Friday, July 1, 2016

The Happiness of Children

It’s July. The only wholly school-free month and the chance to dive deeper into Summer.
For me, it starts here on the last day of Orff-Afrique in Ghana and will end on the first day of  the International Orff Course at Hidden Valley in Carmel, California. Bookends to more Orff courses in Spain, Salzburg and San Francisco, with real vacation in Sicily. (Note the S theme here.)

Remembering my opening blog about luggage, I’m thinking about some related closing remarks to the group. Something like this:

“We all came here with our own baggage and what we brought was the lens through which we saw everything here. If we did our job and kept our suitcases open, we should go back with more new things that simply the new shirts and dresses the tailor made, the adinkra stamps and kente cloth and drums and bells. Of course, we will carry back with us new songs, drum and xylophone and flute pieces, the new dances and games that we will share with the students we teach. We will have new friendships with both fellow students and the many Ghanaians of all ages we met and spent time with.  We will carry back the stories of the snake and the long lunch and the magic show and the stiltwalkers and the marketplace shopping trip and so on.

But I hope that the most valuable thing we carry in our suitcases back that the Customs inspectors will never see is new insight into culture, education, children’s abilities, human community, more light brought into our dark ignorance about Africa and our narrow view of what children can accomplish, more understanding about what they need to be happy and what they need to be alert, responsive, curious, intelligent, eager to learn. Maybe finally we will realize it’s not computers, it’s not making sure their every whim and fancy is given freely to them. Having seen children here with far fewer material goods, but far greater smiles and laughter and extraordinary (to us) abilities in music and dance, with both warmth and openness with us foreign adults and respect for their elders, we might re-consider what we are expecting of our children and what we do to them when we shove them off into a corner with their video when we take them to the concert or Orff workshop. The children here are so thoroughly children, playing freely outdoors the way children are meant to while also understanding (as one of the speakers at the Nunya Academy Festival told them) the three rules of success as an emerging adult: 1) Discipline 2) Discipline  3) Discipline.

Having seen what we have seen and heard what we have heard and experienced what we experienced, we now have a responsibility to take these first-hand stories back to our respective countries and shed a little light on the world’s dark ignorance of Africa. I hope we balance the stories about the disappearing credits at the bar and the slow Internet and the air-conditioning that didn’t work with the extraordinary beauty and energy and spirit and warmth and generosity we have witnessed in so many of the people here, the non-stop invitations to the dance, the open-hearted welcomes, the gifts that a culture committed to music and dance every day and for all has to offer the world.

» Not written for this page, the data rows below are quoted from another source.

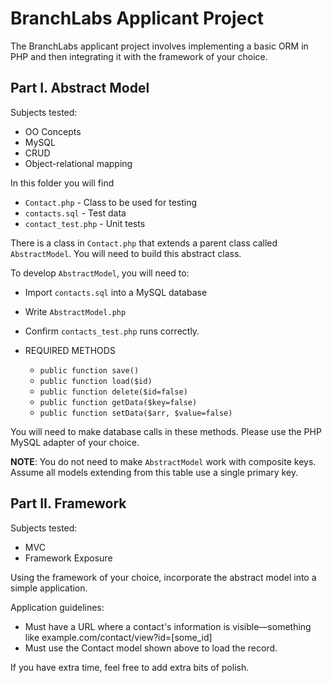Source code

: # BranchLabs Applicant Project

The BranchLabs applicant project involves implementing a basic ORM in PHP and then integrating it with the framework of your choice.

## Part I. Abstract Model

Subjects tested:
  * OO Concepts
  * MySQL
  * CRUD
  * Object-relational mapping

In this folder you will find
  * `Contact.php` - Class to be used for testing
  * `contacts.sql` - Test data
  * `contact_test.php` - Unit tests

There is a class in `Contact.php` that extends a parent class called `AbstractModel`. You will need to build this abstract class.

To develop `AbstractModel`, you will need to:
* Import `contacts.sql` into a MySQL database
* Write `AbstractModel.php`
* Confirm `contacts_test.php` runs correctly.

* REQUIRED METHODS
  * `public function save()`
  * `public function load($id)`
  * `public function delete($id=false)`
  * `public function getData($key=false)`
  * `public function setData($arr, $value=false)`
  
You will need to make database calls in these methods. Please use the PHP MySQL adapter of your choice.

**NOTE**: You do not need to make `AbstractModel` work with composite keys. Assume all models extending from this table use a single primary key.

## Part II. Framework

Subjects tested:
* MVC
* Framework Exposure

Using the framework of your choice, incorporate the abstract model into a simple application.

Application guidelines:
* Must have a URL where a contact's information is visible—something like example.com/contact/view?id=[some_id]
* Must use the Contact model shown above to load the record.

If you have extra time, feel free to add extra bits of polish.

When people talk about the poor starving children in Africa, show them the photos of the kids you have met and tell them their names. When they talk about war and revolutions and danger in Africa, tell them how safe you felt here while hearing the news about Orlando or Istanbul. When they ask what famous sites you saw, tell them about 7-year old Selom dancing ten complex dances with such energy, joy and intelligence. Tell them about a sight more wondrous than any site, more inspiring than the Taj Mahal, the Pyramids and Notre Dame combined. Tell them about the happiness of children. “

1 comment:

  1. Doug this is so beautiful. You are a poet! May I read this entry to the students at The Nueva School when I give a presentation about our trip to Ghana next month?